> **RECORDS FOR THIS TASK**
◆ ◆ ◆ ◆ ◆ ◆ ◆
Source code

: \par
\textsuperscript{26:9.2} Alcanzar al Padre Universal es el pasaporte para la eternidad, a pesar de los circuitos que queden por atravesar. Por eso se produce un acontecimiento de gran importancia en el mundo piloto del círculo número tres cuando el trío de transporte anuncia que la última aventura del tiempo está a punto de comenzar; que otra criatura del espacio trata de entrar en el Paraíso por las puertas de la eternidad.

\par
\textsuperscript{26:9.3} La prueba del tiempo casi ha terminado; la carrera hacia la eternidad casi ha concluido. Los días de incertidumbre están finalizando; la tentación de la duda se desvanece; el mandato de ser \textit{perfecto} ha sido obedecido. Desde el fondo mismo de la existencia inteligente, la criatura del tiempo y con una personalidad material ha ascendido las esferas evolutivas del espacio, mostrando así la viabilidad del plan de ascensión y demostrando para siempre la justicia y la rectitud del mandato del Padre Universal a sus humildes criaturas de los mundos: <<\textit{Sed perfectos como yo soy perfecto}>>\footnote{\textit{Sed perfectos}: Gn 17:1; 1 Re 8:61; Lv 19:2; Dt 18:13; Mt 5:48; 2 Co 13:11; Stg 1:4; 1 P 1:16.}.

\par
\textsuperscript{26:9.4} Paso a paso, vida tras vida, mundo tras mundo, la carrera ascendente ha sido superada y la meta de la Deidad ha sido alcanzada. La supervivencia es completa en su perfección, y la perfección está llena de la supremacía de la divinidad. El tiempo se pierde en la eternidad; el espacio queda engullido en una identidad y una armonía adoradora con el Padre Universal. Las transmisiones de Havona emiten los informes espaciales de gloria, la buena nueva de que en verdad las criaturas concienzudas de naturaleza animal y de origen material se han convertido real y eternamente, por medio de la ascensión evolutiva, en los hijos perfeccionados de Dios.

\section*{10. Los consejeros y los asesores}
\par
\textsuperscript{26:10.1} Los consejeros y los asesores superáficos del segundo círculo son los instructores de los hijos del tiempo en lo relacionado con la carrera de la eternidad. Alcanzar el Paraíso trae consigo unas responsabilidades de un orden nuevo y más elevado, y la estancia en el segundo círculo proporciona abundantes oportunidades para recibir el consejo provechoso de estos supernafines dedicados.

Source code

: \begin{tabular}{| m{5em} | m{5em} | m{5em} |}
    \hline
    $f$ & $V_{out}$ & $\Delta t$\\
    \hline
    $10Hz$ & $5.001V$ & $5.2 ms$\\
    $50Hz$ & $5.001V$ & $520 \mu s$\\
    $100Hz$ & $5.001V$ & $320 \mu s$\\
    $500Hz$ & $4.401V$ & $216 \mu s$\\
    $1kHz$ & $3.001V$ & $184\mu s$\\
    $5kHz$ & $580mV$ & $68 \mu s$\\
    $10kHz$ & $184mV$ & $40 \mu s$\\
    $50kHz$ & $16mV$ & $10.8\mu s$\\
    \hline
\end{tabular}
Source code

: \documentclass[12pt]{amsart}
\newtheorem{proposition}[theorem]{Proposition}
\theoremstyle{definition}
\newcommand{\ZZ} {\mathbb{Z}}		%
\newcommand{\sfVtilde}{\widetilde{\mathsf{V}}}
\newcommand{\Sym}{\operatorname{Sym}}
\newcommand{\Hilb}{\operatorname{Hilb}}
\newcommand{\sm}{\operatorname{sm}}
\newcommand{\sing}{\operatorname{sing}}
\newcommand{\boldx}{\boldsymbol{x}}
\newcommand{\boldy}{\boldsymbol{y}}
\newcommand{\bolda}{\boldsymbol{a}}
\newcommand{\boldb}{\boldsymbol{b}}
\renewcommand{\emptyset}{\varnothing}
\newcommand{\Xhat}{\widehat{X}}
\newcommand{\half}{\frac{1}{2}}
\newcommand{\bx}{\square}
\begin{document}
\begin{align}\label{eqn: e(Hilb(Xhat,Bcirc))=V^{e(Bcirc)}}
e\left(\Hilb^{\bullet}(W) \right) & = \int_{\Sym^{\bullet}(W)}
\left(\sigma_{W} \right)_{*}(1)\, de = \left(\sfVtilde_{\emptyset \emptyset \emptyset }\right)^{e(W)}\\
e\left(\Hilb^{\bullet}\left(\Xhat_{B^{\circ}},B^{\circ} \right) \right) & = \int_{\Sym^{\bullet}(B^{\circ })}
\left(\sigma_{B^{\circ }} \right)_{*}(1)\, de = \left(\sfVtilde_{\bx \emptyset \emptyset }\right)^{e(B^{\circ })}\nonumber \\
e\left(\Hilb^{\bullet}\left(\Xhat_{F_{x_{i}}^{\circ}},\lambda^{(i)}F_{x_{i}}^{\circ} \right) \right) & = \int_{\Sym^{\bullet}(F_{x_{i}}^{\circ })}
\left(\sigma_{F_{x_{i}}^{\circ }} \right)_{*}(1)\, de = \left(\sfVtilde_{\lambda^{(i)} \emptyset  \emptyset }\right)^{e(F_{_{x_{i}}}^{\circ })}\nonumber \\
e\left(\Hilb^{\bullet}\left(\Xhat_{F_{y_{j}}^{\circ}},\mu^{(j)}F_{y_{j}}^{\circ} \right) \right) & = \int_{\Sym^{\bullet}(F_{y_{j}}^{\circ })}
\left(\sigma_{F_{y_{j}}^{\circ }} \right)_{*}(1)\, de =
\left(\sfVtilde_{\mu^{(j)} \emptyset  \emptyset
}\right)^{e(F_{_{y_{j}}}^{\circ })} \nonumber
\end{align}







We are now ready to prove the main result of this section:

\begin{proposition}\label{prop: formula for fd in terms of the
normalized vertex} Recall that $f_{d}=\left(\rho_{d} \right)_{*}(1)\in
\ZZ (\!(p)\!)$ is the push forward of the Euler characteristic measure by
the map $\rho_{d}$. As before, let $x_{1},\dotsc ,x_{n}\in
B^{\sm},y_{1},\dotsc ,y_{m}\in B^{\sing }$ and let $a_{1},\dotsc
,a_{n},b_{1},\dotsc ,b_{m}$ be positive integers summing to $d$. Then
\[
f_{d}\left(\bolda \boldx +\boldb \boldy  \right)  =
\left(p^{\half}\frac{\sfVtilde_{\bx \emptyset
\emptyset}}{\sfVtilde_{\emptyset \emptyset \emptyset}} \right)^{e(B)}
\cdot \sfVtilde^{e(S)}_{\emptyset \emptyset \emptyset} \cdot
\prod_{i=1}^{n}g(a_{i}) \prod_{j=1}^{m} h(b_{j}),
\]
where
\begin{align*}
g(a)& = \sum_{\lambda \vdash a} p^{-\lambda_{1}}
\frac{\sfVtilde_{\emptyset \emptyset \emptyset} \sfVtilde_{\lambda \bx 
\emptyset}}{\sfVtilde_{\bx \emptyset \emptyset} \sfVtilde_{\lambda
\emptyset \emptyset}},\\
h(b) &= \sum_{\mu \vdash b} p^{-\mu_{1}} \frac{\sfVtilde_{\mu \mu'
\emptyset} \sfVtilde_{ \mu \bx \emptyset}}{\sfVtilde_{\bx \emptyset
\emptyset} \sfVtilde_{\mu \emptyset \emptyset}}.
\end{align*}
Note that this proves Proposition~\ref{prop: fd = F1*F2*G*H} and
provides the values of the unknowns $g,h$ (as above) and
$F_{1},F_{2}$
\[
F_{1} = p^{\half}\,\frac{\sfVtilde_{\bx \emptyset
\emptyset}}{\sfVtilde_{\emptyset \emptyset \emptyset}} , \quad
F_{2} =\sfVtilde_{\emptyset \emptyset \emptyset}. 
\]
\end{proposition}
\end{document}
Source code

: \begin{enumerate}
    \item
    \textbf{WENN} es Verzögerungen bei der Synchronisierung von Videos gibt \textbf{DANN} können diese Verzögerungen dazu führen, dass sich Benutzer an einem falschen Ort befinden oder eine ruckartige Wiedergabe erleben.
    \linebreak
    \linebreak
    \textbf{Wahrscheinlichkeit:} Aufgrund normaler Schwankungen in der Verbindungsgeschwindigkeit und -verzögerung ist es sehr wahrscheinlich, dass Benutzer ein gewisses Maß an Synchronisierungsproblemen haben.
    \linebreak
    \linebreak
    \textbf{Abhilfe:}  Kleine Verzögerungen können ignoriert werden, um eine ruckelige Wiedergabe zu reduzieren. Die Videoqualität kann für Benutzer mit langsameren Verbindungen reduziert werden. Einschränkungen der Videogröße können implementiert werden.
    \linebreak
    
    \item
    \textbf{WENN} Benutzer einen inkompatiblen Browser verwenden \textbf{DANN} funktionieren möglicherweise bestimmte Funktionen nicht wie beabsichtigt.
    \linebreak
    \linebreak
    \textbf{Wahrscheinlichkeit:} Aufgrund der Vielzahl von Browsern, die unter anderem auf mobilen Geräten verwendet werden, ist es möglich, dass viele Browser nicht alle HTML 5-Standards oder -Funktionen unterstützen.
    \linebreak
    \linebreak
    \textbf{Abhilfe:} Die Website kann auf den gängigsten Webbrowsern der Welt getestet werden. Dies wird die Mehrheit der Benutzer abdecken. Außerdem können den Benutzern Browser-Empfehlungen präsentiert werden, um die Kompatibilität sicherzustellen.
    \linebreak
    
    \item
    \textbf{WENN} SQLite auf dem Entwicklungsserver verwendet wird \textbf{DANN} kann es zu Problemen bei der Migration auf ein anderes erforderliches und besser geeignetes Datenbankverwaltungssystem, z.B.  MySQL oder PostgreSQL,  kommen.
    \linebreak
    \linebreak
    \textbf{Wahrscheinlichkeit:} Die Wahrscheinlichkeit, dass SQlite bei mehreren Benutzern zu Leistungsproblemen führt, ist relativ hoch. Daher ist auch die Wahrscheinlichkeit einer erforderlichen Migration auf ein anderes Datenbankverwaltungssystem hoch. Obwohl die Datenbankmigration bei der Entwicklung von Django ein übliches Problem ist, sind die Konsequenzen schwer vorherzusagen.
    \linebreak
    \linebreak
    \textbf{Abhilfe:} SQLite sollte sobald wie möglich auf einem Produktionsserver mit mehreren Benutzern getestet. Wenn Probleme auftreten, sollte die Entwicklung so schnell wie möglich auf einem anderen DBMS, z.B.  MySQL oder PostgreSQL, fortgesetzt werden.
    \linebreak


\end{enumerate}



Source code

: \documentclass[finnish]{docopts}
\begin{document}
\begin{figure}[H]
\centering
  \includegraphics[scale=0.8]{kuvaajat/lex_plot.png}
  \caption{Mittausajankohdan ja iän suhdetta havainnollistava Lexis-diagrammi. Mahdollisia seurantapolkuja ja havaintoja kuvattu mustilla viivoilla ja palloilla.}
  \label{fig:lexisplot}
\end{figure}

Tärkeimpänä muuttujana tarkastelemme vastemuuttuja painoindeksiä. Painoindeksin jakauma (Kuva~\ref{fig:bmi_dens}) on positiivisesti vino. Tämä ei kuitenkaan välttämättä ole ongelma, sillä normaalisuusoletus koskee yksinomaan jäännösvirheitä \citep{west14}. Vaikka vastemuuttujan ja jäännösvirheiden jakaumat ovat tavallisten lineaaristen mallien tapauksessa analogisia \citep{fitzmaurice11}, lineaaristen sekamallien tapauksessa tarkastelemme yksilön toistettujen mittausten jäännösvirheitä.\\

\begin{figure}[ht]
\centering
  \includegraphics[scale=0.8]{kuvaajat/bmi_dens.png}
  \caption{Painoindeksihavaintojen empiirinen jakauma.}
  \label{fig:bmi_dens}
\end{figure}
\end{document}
◆ ◆ ◆ ◆ ◆ ◆ ◆
> **YOUR TASK**
Where the word "vdash" shows up in a line of the entries above, copy that line.

> **PROBLEM SOLUTION**
g(a)& = \sum_{\lambda \vdash a} p^{-\lambda_{1}}
h(b) &= \sum_{\mu \vdash b} p^{-\mu_{1}} \frac{\sfVtilde_{\mu \mu'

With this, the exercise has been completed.